# My First Paph Hsyining Web X Superbiens Opening



## camelotshadow (Jul 29, 2017)

Came in spike/bud almost 2 weeks ago & its opening!!!

Wanted one for months & Trader Joes has been out of them ever since I put one back & then wanted one,,,

Not huge bloom like the trader joes but decent size & I guess they get bigger as the plant grows?

So far I find the color dark & amazing...

Exciting to watch it open...

History
About week ago 2 leaves on bottom got brown spots & for fear I cut them off
& sprayed it with phystan 20 & covered the leaf end cuts with cinnamon & it seems ok now...


----------



## SlipperFan (Jul 29, 2017)

Looks like it will be a nice dark one.


----------



## camelotshadow (Jul 30, 2017)

Really hard to take photos of the color with the flash...it tends to lighten it. The pouch is really very dark a black purple.

It is pretty dark but I really have nothing to compare it too.

I've seen some drool worthy dark almost blacks I like too but I'll see how this goes. 

I get addicted & need more. When I was into plumeria at one time I had over 100 seedlings....

About half open...don;t seem to see the green lines that were in the back of the hood & it could have an outline of white...

Exciting...


----------



## Happypaphy7 (Jul 30, 2017)

I love these dark ones!
Yours looks to have a pretty color. 
I have one opening up also.


----------



## camelotshadow (Jul 30, 2017)

Checked the tag & the Superbiens is Maroon Swan...

I like the dark ones too Vinicolor???


----------



## camelotshadow (Aug 14, 2017)

Well its dorsal never did lift beyond about 90 degrees but its got nice color & I like the leaves.

Do some dorsals just not stand tall or might it get better in another bloom if I can keep it alive...

Orchids scare me...

Anyway I saw another hybrid in spike I just had to have & hope the bud makes it during shipping...:drool:

Its a Paph Hung Sheng Red Apple '#C' x Paph fairrieanum 'Mr.
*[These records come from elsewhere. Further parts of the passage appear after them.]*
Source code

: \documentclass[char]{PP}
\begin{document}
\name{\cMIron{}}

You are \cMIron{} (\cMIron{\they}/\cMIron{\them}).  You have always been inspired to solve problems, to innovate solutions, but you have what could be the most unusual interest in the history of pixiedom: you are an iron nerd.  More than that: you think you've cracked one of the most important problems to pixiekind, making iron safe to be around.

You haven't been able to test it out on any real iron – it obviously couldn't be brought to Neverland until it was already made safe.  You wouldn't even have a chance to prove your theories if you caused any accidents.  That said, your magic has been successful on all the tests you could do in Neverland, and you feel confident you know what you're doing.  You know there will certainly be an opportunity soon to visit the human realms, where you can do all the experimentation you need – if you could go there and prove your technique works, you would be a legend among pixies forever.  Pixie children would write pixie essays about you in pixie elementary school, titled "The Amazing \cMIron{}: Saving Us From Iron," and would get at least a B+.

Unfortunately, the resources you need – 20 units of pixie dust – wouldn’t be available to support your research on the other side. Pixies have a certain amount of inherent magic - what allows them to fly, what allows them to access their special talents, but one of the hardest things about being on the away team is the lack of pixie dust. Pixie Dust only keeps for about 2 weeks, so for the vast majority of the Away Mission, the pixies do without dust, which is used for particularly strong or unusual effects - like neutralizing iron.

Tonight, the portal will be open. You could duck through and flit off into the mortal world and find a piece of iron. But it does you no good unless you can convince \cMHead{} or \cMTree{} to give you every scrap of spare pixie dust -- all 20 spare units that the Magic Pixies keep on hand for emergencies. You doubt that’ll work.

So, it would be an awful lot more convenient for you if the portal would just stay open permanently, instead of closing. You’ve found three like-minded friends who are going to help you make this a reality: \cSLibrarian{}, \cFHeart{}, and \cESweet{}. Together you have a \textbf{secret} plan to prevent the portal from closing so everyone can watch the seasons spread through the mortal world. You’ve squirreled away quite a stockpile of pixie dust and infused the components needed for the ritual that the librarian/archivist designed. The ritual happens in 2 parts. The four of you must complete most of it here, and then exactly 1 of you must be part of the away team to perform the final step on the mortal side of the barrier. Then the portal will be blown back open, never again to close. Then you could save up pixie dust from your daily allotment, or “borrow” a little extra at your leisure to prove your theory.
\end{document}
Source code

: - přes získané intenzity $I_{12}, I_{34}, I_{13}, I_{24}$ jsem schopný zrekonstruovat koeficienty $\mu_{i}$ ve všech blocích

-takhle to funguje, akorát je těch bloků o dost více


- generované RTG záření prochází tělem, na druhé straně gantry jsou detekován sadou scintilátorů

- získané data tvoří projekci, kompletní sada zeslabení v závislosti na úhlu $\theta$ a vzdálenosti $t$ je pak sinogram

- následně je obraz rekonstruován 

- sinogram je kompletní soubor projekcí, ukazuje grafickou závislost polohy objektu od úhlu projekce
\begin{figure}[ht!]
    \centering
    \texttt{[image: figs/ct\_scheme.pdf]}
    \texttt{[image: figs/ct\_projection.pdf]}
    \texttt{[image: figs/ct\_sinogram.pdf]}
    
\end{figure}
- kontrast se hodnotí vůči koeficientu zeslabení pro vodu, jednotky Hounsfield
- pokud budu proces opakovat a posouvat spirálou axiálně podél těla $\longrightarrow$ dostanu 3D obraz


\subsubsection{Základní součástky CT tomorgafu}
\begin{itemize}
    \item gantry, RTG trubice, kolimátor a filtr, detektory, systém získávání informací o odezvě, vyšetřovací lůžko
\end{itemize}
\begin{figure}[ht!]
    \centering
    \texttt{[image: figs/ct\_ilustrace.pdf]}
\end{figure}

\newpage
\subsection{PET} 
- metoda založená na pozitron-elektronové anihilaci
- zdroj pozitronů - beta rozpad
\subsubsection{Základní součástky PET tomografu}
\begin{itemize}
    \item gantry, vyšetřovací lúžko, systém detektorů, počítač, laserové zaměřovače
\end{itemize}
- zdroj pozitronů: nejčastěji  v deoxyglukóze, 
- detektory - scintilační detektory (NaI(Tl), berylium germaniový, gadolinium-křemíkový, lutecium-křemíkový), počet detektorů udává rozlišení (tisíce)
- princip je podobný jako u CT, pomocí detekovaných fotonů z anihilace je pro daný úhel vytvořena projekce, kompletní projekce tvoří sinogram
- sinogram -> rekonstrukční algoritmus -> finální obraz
Lee' 

I love the fairrieanum & hope the cross is easier to grow than the species...
It has the spotted paph leaves...


----------



## Bob in Albany N.Y. (Aug 14, 2017)

I bet you bought that one from JAZ Orchids. Great vendor with great plants. Did you notice how fast he lowered the already fair price on that group of paphs. I originally ordered four and then when he lowered the price I wrote him and asked to add another couple to the list. I bought 4 of the green and two of the maroon. I strongly believe that those paphs. came out of Hilo Orchids in Hawaii.


----------



## camelotshadow (Aug 14, 2017)

Yes, it was paph 455. I just spotted it today & price was good.
He has one other of the same cross but its bud looked different. Both are dark buds though I thought this one was bigger & might even have 2 buds...this ones leaves are a bit more compact. 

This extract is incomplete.